Выбрать главу

Но есть еще одна, более близкая и не менее очевидная, параллель мифологическим героям Эппеля — довлатовская книга “Наши”. Под пером Довлатова его деды и дяди обращаются в грозных и гордых героев мифологического цикла, сохраняя при этом реальные черты живых, забавных, чрезвычайно колоритных людей. Рок, преследующий их, — это не просто разрушающая сила времени и не тупая, всеподавляющая сила государства, — это сам Кронос, пожирающий своих детей.

У Эппеля все обстоит несколько сложнее. Прежде всего — он не пишет эпоса происхождения, не героизирует предков. Такое впечатление, что он числит свою генеалогию не от реальных живых людей и даже не от “этнического компота слободы” — а от самого Времени, в котором “все размыто сложного состава вонючим, мутным воздухом”. В этом воздухе человек не только не умеет отличить добро от зла — “он просто не знает об их существовании”. Здесь происходят — и кажутся естественными — довольно противоестественные, смешные, чаще жуткие, но всегда сумбурные истории — но “не сумбур это вовсе. Это таким образом — закономерно, хотя и своеобразно — пресуществляются Великие События на поросших травой маленьких улицах, иначе говоря, в бытованье простых людей”.

Именно таких “простых”, вполне ему посторонних людей и мифологизирует рассказчик очередной истории, “ибо пишет жизнеописание хотя и беллетристическое, однако претендующее на житийность”. Чрезвычайно важно, что едва ли не у всех героев эппелевской прозы наличествует — вместо достоверных черт характера — некий суверенный изъян, свой вывих, который, странным образом, и делает их живыми, вполне достоверными: “на травяной улице остались в общем-то сплошь исключения”. Таков “ужасно опасающийся отбрасывать тень ” Вадя.
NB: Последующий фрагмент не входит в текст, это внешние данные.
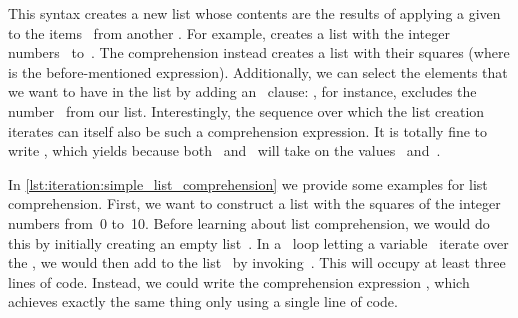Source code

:\begin{sloppypar}%
This syntax creates a new list whose contents are the results of applying a given  to the items~ from another .
For example,  creates a list with the integer numbers~ to~.
The comprehension  instead creates a list with their squares (where  is the before-mentioned expression).
Additionally, we can select the elements that we want to have in the list by adding an ~clause:
\pythonil{[i for i in range(10) if i != 3]}, for instance, excludes the number~ from our list.
Interestingly, the sequence over which the list creation iterates can itself also be such a comprehension expression.
It is totally fine to write , which yields \pythonil{[0, 0, 0, 1]} because both~ and~ will take on the values~ and~.%
\end{sloppypar}%
%
In \cref{lst:iteration:simple_list_comprehension} we provide some examples for list comprehension.
First, we want to construct a list with the squares of the integer numbers from~0 to~10.
Before learning about list comprehension, we would do this by initially creating an empty list~.
In a ~loop letting a variable~ iterate over the , we would then add  to the list~ by invoking~.
This will occupy at least three lines of code.
Instead, we could write the comprehension expression , which achieves exactly the same thing only using a single line of code.

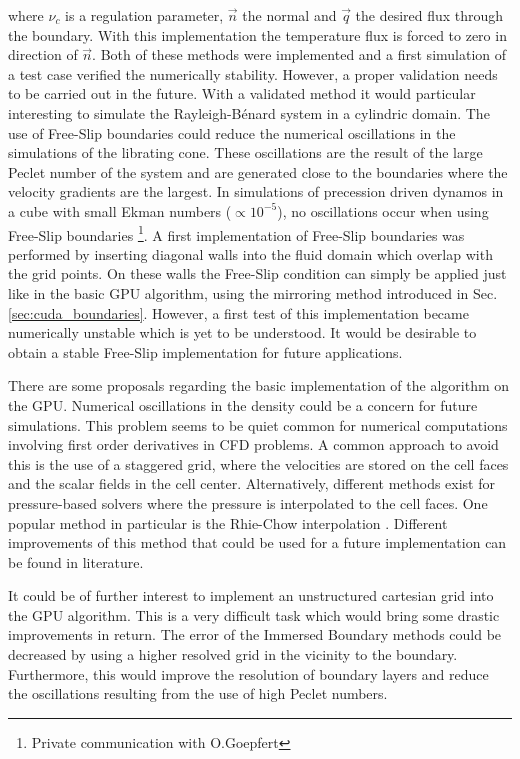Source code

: where $\nu_c$ is a regulation parameter, $\vec{n}$ the normal and $\vec{q}$  the desired flux through the boundary.
With this implementation the temperature flux is forced to zero in direction of $\vec{n}$.
Both of these methods were implemented and a first simulation of a test case verified the numerically stability.
However, a proper validation needs to be carried out in the future.
With a validated method it would  particular interesting to simulate
the Rayleigh-B\'{e}nard system in a cylindric domain.
\clearpage
The use of Free-Slip boundaries could reduce the numerical oscillations in the simulations of the librating cone.
These oscillations are the result of the large Peclet number of the system and are generated
close to the boundaries where the velocity gradients are the largest.
In simulations of precession driven dynamos in a cube with small Ekman numbers ($\propto 10^{-5}$),
no oscillations occur when using Free-Slip boundaries \footnote{Private communication with O.Goepfert}.
A first implementation of Free-Slip boundaries was performed
by inserting diagonal walls into the fluid domain which overlap with the grid points.
On these walls the Free-Slip condition can simply be applied just like in the basic GPU algorithm,
using the mirroring method introduced in Sec. \ref{sec:cuda_boundaries}.
However, a first test of this implementation became numerically unstable which is yet to be understood.
It would be desirable to obtain a stable Free-Slip implementation for future applications.

There are some proposals regarding the basic implementation of the algorithm on the GPU.
Numerical oscillations in the density could be a concern for future simulations.
This problem seems to be quiet common for numerical computations involving first order derivatives in CFD problems.
A common approach to avoid this is the use of a staggered grid, where the velocities
are stored on the cell faces and the scalar fields in the cell center.
Alternatively, different methods exist for pressure-based solvers where the pressure is interpolated to the cell faces.
One popular method in particular is the Rhie-Chow interpolation \citep{Rhie1983}.
Different improvements of this method that could be used for a future implementation can be found in literature.

It could be of further interest to implement an unstructured cartesian grid into the GPU algorithm.
This is a very difficult task which would bring some drastic improvements in return.
The error of the Immersed Boundary methods could be decreased by using a higher resolved grid in the vicinity to the boundary.
Furthermore, this would improve the resolution of boundary layers  and reduce the oscillations resulting from the use of high Peclet numbers.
Таков монструозный подросток Леонид, который, будучи лишен “возможности побеждать обстоятельства”, “побеждает предметы”. Таков Самсон Есеич — “совершенно одинокий предтеча грядущей цивилизации”, “существо века бронзового”, в “каменном веке” барака исхитрившийся устроить собственный санузел. Как тут не вспомнить довлатовского alter ego, страдавшего от необходимости прилюдного мочеиспускания!
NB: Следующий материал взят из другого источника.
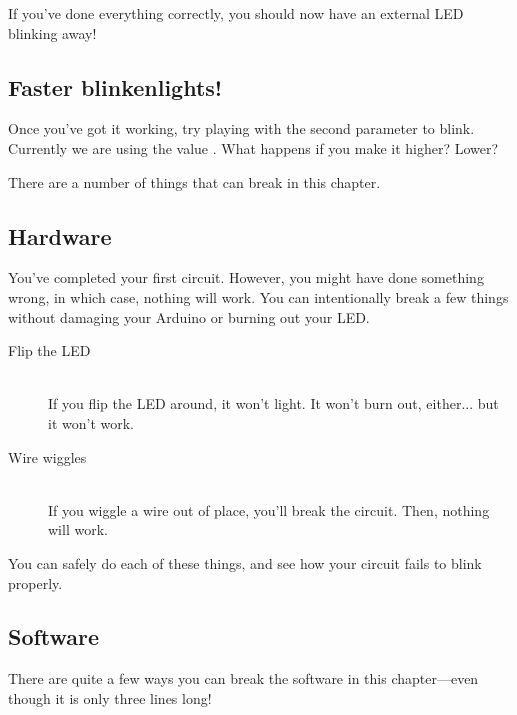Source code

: \newpage



If you've done everything correctly, you should now have an external LED blinking away!

\subsection{Faster blinkenlights!}
Once you've got it working, try playing with the second parameter to {\procname blink}. Currently we are using the value {}. What happens if you make it higher? Lower?

\BREAKAGE
There are a number of things that can break in this chapter.

\subsection{Hardware}
You've completed your first circuit. However, you might have done something wrong, in which case, nothing will work. You can intentionally break a few things without damaging your Arduino or burning out your LED.

\begin{description}
	\item[Flip the LED]\ \\ 
	If you flip the LED around, it won't light. It won't burn out, either... but it won't work.
	\item[Wire wiggles]\ \\
	If you wiggle a wire out of place, you'll break the circuit. Then, nothing will work.
\end{description}

You can safely do each of these things, and see how your circuit fails to blink properly.

\subsection{Software}
There are quite a few ways you can break the software in this chapter---even though it is only three lines long!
В одной из своих историй Эппель как бы невзначай позволяет читателю подсмотреть за механизмом создания своей прозы. Речь идет о подпольной (по тем временам) бригаде, воссоздающей на фотобумаге портреты умерших: “…скромные забеливатели… убирали с фотографий то лишнее, что было лишним, а решительные ретушеры добавляли то лишнее, какое считали нелишним”. Портреты, получившиеся из потертых полуслепых фото, оказывались куда живее и достовернее умерших оригиналов. Достоверность их оказалась обусловлена непрочностью вещества памяти, неизменно проигрывающей в своем противостоянии Времени. Не случайно в том же рассказе возникает мощная метафора забвения — айсберг, рождающийся из текущей на асфальт водопроводной воды: “И асфальт покрывается стеклом забвения, ибо в стекло это вмерзли мелкие остатки летней жизни, до сих пор считавшиеся всяким сором, а теперь ставшие объектом, вмерзшим в лед… на лед наслаивается новый лед, и стекло забвения постепенно теряет прозрачность и мутнеет”.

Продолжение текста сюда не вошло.